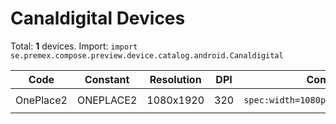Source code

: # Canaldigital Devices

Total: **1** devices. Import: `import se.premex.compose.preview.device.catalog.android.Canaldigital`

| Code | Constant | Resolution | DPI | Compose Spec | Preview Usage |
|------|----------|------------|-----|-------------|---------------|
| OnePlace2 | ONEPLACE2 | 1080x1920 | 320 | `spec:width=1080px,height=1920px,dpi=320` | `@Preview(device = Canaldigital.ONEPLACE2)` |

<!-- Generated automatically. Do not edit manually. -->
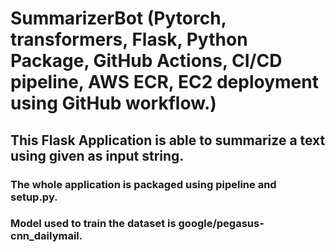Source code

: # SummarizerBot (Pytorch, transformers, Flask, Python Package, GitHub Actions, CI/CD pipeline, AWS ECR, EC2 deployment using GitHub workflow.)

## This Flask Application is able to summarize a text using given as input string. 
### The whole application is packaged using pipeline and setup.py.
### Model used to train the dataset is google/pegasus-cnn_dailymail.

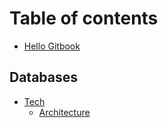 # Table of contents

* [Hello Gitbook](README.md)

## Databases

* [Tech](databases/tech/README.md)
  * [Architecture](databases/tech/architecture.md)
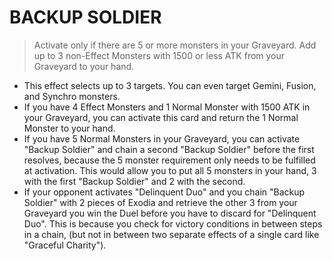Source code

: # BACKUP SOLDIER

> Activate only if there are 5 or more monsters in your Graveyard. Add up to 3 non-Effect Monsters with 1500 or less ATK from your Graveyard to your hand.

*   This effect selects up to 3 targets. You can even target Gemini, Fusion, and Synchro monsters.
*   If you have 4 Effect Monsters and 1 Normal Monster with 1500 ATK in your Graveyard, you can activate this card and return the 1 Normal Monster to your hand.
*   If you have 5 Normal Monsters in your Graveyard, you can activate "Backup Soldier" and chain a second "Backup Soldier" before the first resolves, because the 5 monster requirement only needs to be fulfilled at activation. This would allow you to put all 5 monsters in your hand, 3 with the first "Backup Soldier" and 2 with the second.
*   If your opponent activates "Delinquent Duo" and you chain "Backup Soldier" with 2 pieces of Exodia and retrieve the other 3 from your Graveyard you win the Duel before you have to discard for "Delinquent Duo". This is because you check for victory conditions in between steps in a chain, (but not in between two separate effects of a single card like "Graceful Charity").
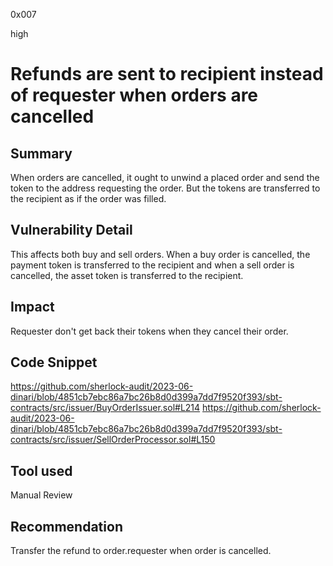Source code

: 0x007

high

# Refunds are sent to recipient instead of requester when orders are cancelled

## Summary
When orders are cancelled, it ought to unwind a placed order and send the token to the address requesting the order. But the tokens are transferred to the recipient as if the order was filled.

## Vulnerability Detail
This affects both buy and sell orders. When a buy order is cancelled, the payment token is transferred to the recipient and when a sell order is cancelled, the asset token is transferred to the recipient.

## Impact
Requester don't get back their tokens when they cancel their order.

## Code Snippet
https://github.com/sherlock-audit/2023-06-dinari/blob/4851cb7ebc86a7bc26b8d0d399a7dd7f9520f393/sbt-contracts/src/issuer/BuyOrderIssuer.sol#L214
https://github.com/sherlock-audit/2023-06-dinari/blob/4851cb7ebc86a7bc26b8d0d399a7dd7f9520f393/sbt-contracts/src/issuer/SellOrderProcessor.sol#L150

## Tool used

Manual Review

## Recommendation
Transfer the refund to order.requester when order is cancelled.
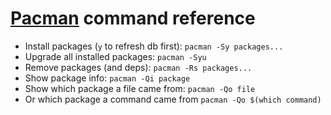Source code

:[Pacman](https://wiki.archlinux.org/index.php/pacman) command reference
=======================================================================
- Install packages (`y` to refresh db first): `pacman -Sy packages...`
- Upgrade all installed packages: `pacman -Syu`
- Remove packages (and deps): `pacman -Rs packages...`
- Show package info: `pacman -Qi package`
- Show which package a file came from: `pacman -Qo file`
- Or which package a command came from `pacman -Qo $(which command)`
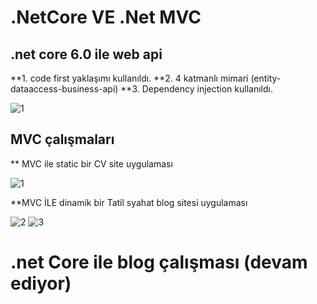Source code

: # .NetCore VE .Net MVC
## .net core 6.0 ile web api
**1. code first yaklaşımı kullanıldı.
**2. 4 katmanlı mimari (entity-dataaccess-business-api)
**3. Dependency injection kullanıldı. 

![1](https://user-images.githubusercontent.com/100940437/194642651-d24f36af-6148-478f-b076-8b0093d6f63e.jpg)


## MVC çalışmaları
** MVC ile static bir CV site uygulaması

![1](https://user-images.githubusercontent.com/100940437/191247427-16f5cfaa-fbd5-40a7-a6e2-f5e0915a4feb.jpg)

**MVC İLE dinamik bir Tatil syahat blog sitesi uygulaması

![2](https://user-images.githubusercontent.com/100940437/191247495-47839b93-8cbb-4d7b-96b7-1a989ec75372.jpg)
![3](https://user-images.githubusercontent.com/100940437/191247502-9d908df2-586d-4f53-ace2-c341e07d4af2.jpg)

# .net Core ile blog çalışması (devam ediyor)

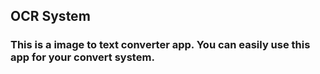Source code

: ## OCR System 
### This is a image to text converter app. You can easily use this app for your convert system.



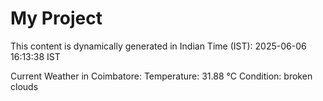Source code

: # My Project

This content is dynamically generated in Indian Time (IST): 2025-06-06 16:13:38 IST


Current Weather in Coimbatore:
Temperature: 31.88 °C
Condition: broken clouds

**GOAL OF THE EXERCISE**
For this task, give the full listing again verbatim and keep out every picture.

**PROBLEM SOLUTION**
Source code

: # Canaldigital Devices

Total: **1** devices. Import: `import se.premex.compose.preview.device.catalog.android.Canaldigital`

| Code | Constant | Resolution | DPI | Compose Spec | Preview Usage |
|------|----------|------------|-----|-------------|---------------|
| OnePlace2 | ONEPLACE2 | 1080x1920 | 320 | `spec:width=1080px,height=1920px,dpi=320` | `@Preview(device = Canaldigital.ONEPLACE2)` |

<!-- Generated automatically. Do not edit manually. -->
Source code

: # SummarizerBot (Pytorch, transformers, Flask, Python Package, GitHub Actions, CI/CD pipeline, AWS ECR, EC2 deployment using GitHub workflow.)

## This Flask Application is able to summarize a text using given as input string. 
### The whole application is packaged using pipeline and setup.py.
### Model used to train the dataset is google/pegasus-cnn_dailymail.

 # Table of contents

* [Hello Gitbook](README.md)

## Databases

* [Tech](databases/tech/README.md)
  * [Architecture](databases/tech/architecture.md)
Source code

: # BACKUP SOLDIER

> Activate only if there are 5 or more monsters in your Graveyard. Add up to 3 non-Effect Monsters with 1500 or less ATK from your Graveyard to your hand.

*   This effect selects up to 3 targets. You can even target Gemini, Fusion, and Synchro monsters.
*   If you have 4 Effect Monsters and 1 Normal Monster with 1500 ATK in your Graveyard, you can activate this card and return the 1 Normal Monster to your hand.
*   If you have 5 Normal Monsters in your Graveyard, you can activate "Backup Soldier" and chain a second "Backup Soldier" before the first resolves, because the 5 monster requirement only needs to be fulfilled at activation. This would allow you to put all 5 monsters in your hand, 3 with the first "Backup Soldier" and 2 with the second.
*   If your opponent activates "Delinquent Duo" and you chain "Backup Soldier" with 2 pieces of Exodia and retrieve the other 3 from your Graveyard you win the Duel before you have to discard for "Delinquent Duo". This is because you check for victory conditions in between steps in a chain, (but not in between two separate effects of a single card like "Graceful Charity").
Source code

: 0x007

high

# Refunds are sent to recipient instead of requester when orders are cancelled

## Summary
When orders are cancelled, it ought to unwind a placed order and send the token to the address requesting the order. But the tokens are transferred to the recipient as if the order was filled.

## Vulnerability Detail
This affects both buy and sell orders. When a buy order is cancelled, the payment token is transferred to the recipient and when a sell order is cancelled, the asset token is transferred to the recipient.

## Impact
Requester don't get back their tokens when they cancel their order.

## Code Snippet
https://github.com/sherlock-audit/2023-06-dinari/blob/4851cb7ebc86a7bc26b8d0d399a7dd7f9520f393/sbt-contracts/src/issuer/BuyOrderIssuer.sol#L214
https://github.com/sherlock-audit/2023-06-dinari/blob/4851cb7ebc86a7bc26b8d0d399a7dd7f9520f393/sbt-contracts/src/issuer/SellOrderProcessor.sol#L150

## Tool used

Manual Review

## Recommendation
Transfer the refund to order.requester when order is cancelled.
Source code

:[Pacman](https://wiki.archlinux.org/index.php/pacman) command reference
=======================================================================
- Install packages (`y` to refresh db first): `pacman -Sy packages...`
- Upgrade all installed packages: `pacman -Syu`
- Remove packages (and deps): `pacman -Rs packages...`
- Show package info: `pacman -Qi package`
- Show which package a file came from: `pacman -Qo file`
- Or which package a command came from `pacman -Qo $(which command)`
Source code

: # .NetCore VE .Net MVC
## .net core 6.0 ile web api
**1. code first yaklaşımı kullanıldı.
**2. 4 katmanlı mimari (entity-dataaccess-business-api)
**3. Dependency injection kullanıldı. 

![1](https://user-images.githubusercontent.com/100940437/194642651-d24f36af-6148-478f-b076-8b0093d6f63e.jpg)


## MVC çalışmaları
** MVC ile static bir CV site uygulaması

![1](https://user-images.githubusercontent.com/100940437/191247427-16f5cfaa-fbd5-40a7-a6e2-f5e0915a4feb.jpg)

**MVC İLE dinamik bir Tatil syahat blog sitesi uygulaması

![2](https://user-images.githubusercontent.com/100940437/191247495-47839b93-8cbb-4d7b-96b7-1a989ec75372.jpg)
![3](https://user-images.githubusercontent.com/100940437/191247502-9d908df2-586d-4f53-ace2-c341e07d4af2.jpg)

# .net Core ile blog çalışması (devam ediyor)

Source code

: ## OCR System 
### This is a image to text converter app. You can easily use this app for your convert system.



Source code

: # My Project

This content is dynamically generated in Indian Time (IST): 2025-06-06 16:13:38 IST


Current Weather in Coimbatore:
Temperature: 31.88 °C
Condition: broken clouds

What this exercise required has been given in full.